Dopo questa lunga premessa, alla quale non sono riuscito a sottrarmi, ecco la segnalazione. Newsweek pubblica una ricostruzione di questi otto anni di guerra per bocca dei principali comandanti talebani (Haqqani jr. incluso), raccolte da uno storico collaboratore del settimanale americano. Per ora ecco il link al testo integrale, nell’attesa di una segnalazione sui passaggi più interessanti (il tempo di leggerlo con calma).

Aggiungo la sintesi e aggiorno l’articolo

I racconti dei talebani, una testimonianza straordinaria, sono interessanti per vari motivi, nel loro complesso descrivono la traiettoria degli studenti coranici, dalla caduta alla loro seconda ascesa (per ora, solo parziale). Di seguito Metto insieme un po’ di estratti (la traduzione non è letterale, omettendo i singoli “autori” (chi vuole può leggersi l’originale) giusto per delineare il loro percorso.
“Vedevo come combattenti talebani feriti, disabili e sconfitti si aggiravano nel villaggio di Wana (Waziristan, Pakistan ndr) e in quelli circostanti, con arabi, ceceni e uzbeki. Ogni mattina andavo a scuola e li vedevo aggirarsi tra le case come mendicati senza tetto”

“Gli arabi avevano perso la battaglia, ma gli afghani erano molto più devastati – avevano perso la loro patria

In fuga dal nord, dopo i bombardamenti americani, camminando a piedi tra le montagne cariche di neve:
“Puntai la mia pistola verso il conducente e gli imposi di fermarmi. Il pulmino era pieno di talebani “sbandati”. Non c’era posto per me, allora li minaccia di sparare alle gomme del veicolo. Salii a bordo, dovetti sdraiarmi sul pavimento, con i piedi degli altri addosso. Era scomodo ma per la prima volta in giorni mi trovavo al caldo”

Insomma una totale disfatta, alla quale però il nocciolo duro dei talebani (come era prevedibile e previsto) prova a reagire sull’onda dell’orgoglio afghano prima che jihadista.
“Il Mullah Obaidullah stava viaggiando in giro per il Pakistan allo scopo di radunare le nostre forze disperse. Metà della dirigenza talebana stava insieme ed era determinata ad avviare un movimento di resistenza per espellere gli americani. Gli ho spiegato che secondo me non era possibile, ma mi ha assicurato che io sarei stato di aiuto”
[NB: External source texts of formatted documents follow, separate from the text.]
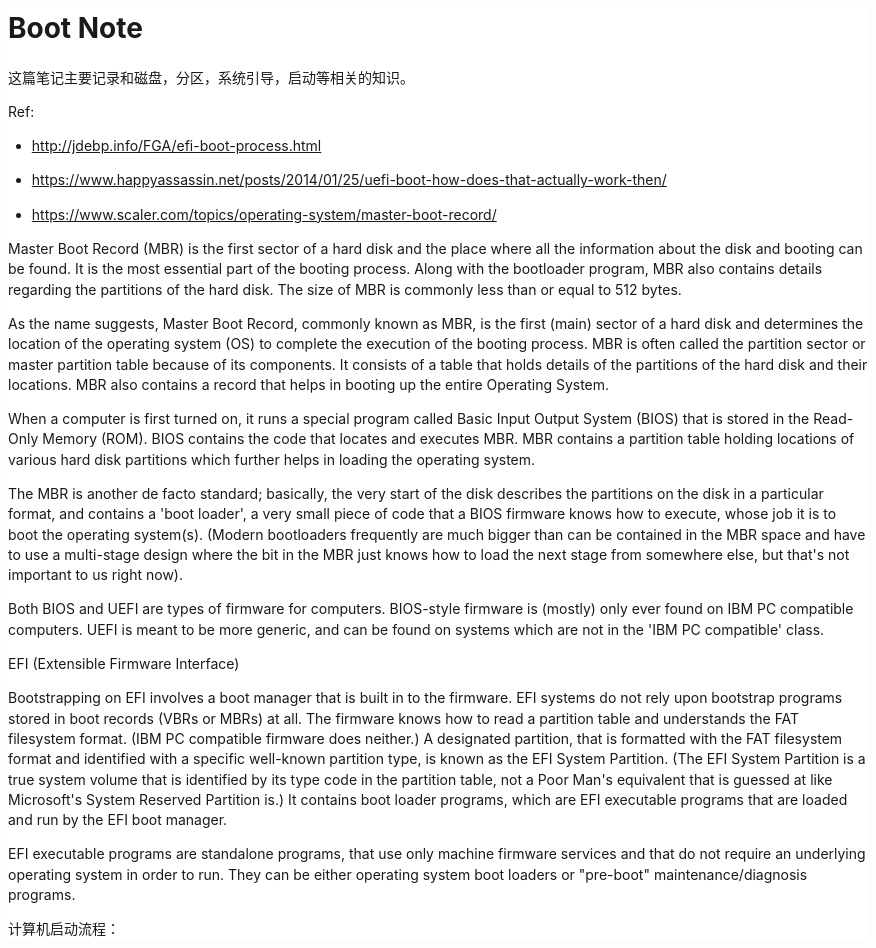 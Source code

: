 # Boot Note

这篇笔记主要记录和磁盘，分区，系统引导，启动等相关的知识。

Ref: 

* <http://jdebp.info/FGA/efi-boot-process.html>

* <https://www.happyassassin.net/posts/2014/01/25/uefi-boot-how-does-that-actually-work-then/>

* <https://www.scaler.com/topics/operating-system/master-boot-record/>

Master Boot Record (MBR) is the first sector of a hard disk and the place where all the information about the disk and booting can be found. It is the most essential part of the booting process. Along with the bootloader program, MBR also contains details regarding the partitions of the hard disk. The size of MBR is commonly less than or equal to 512 bytes.

As the name suggests, Master Boot Record, commonly known as MBR, is the first (main) sector of a hard disk and determines the location of the operating system (OS) to complete the execution of the booting process. MBR is often called the partition sector or master partition table because of its components. It consists of a table that holds details of the partitions of the hard disk and their locations. MBR also contains a record that helps in booting up the entire Operating System.

When a computer is first turned on, it runs a special program called Basic Input Output System (BIOS) that is stored in the Read-Only Memory (ROM). BIOS contains the code that locates and executes MBR. MBR contains a partition table holding locations of various hard disk partitions which further helps in loading the operating system.

The MBR is another de facto standard; basically, the very start of the disk describes the partitions on the disk in a particular format, and contains a 'boot loader', a very small piece of code that a BIOS firmware knows how to execute, whose job it is to boot the operating system(s). (Modern bootloaders frequently are much bigger than can be contained in the MBR space and have to use a multi-stage design where the bit in the MBR just knows how to load the next stage from somewhere else, but that's not important to us right now).

Both BIOS and UEFI are types of firmware for computers. BIOS-style firmware is (mostly) only ever found on IBM PC compatible computers. UEFI is meant to be more generic, and can be found on systems which are not in the 'IBM PC compatible' class.

EFI (Extensible Firmware Interface)

Bootstrapping on EFI involves a boot manager that is built in to the firmware. EFI systems do not rely upon bootstrap programs stored in boot records (VBRs or MBRs) at all. The firmware knows how to read a partition table and understands the FAT filesystem format. (IBM PC compatible firmware does neither.) A designated partition, that is formatted with the FAT filesystem format and identified with a specific well-known partition type, is known as the EFI System Partition. (The EFI System Partition is a true system volume that is identified by its type code in the partition table, not a Poor Man's equivalent that is guessed at like Microsoft's System Reserved Partition is.) It contains boot loader programs, which are EFI executable programs that are loaded and run by the EFI boot manager.

EFI executable programs are standalone programs, that use only machine firmware services and that do not require an underlying operating system in order to run. They can be either operating system boot loaders or "pre-boot" maintenance/diagnosis programs.


计算机启动流程：
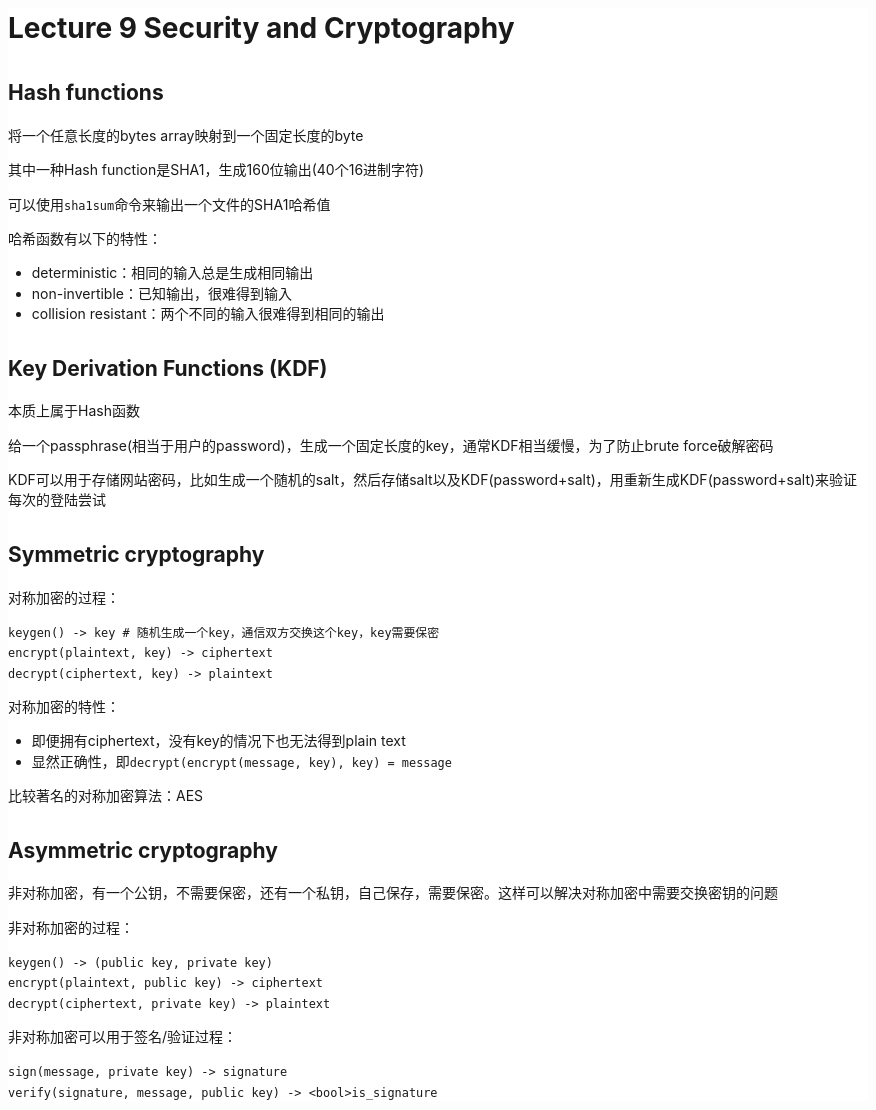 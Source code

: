 # Lecture 9 Security and Cryptography

## Hash functions

将一个任意长度的bytes array映射到一个固定长度的byte

其中一种Hash function是SHA1，生成160位输出(40个16进制字符)

可以使用`sha1sum`命令来输出一个文件的SHA1哈希值

哈希函数有以下的特性：

+ deterministic：相同的输入总是生成相同输出
+ non-invertible：已知输出，很难得到输入
+ collision resistant：两个不同的输入很难得到相同的输出

## Key Derivation Functions (KDF)

本质上属于Hash函数

给一个passphrase(相当于用户的password)，生成一个固定长度的key，通常KDF相当缓慢，为了防止brute force破解密码

KDF可以用于存储网站密码，比如生成一个随机的salt，然后存储salt以及KDF(password+salt)，用重新生成KDF(password+salt)来验证每次的登陆尝试

## Symmetric cryptography

对称加密的过程：

```
keygen() -> key # 随机生成一个key，通信双方交换这个key，key需要保密
encrypt(plaintext, key) -> ciphertext
decrypt(ciphertext, key) -> plaintext
```

对称加密的特性：

+ 即便拥有ciphertext，没有key的情况下也无法得到plain text
+ 显然正确性，即`decrypt(encrypt(message, key), key) = message`

比较著名的对称加密算法：AES

## Asymmetric cryptography

非对称加密，有一个公钥，不需要保密，还有一个私钥，自己保存，需要保密。这样可以解决对称加密中需要交换密钥的问题

非对称加密的过程：

```
keygen() -> (public key, private key)
encrypt(plaintext, public key) -> ciphertext
decrypt(ciphertext, private key) -> plaintext
```

非对称加密可以用于签名/验证过程：

```
sign(message, private key) -> signature
verify(signature, message, public key) -> <bool>is_signature
```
In tutti i racconti, il Pakistan ed in particolare la regione tribale del Waziristan è centrale per riunire i combattenti sbandati, rifornirli, riorganizzarli. In questo quadro è fondamentale, l’apporto dei combattenti stranieri, veterani di altri conflitti jihadisti.

“Combattenti Arabi e iracheni incominciarono a venirci a trovare, portandoci le ultime tecnologie per le IED e le tattiche per gli attentati esplosivi che aveano imparato dalla resistenza irachene nel conflitto anti-americano. L’invasione americana dell’Iraq era stata una cosa positiva per noi . Aveva distratto gli Stati Uniti dall’Afghanistan. Fino a quel momento avevamo usato armi tradizionali per combatterli come con i sovietici – AK47 ed RPG . Da quel momento in poi la resistenza era diventata più letale, con nuove armi e tecniche: più grandi e migliori IED e attacchi suicidi”.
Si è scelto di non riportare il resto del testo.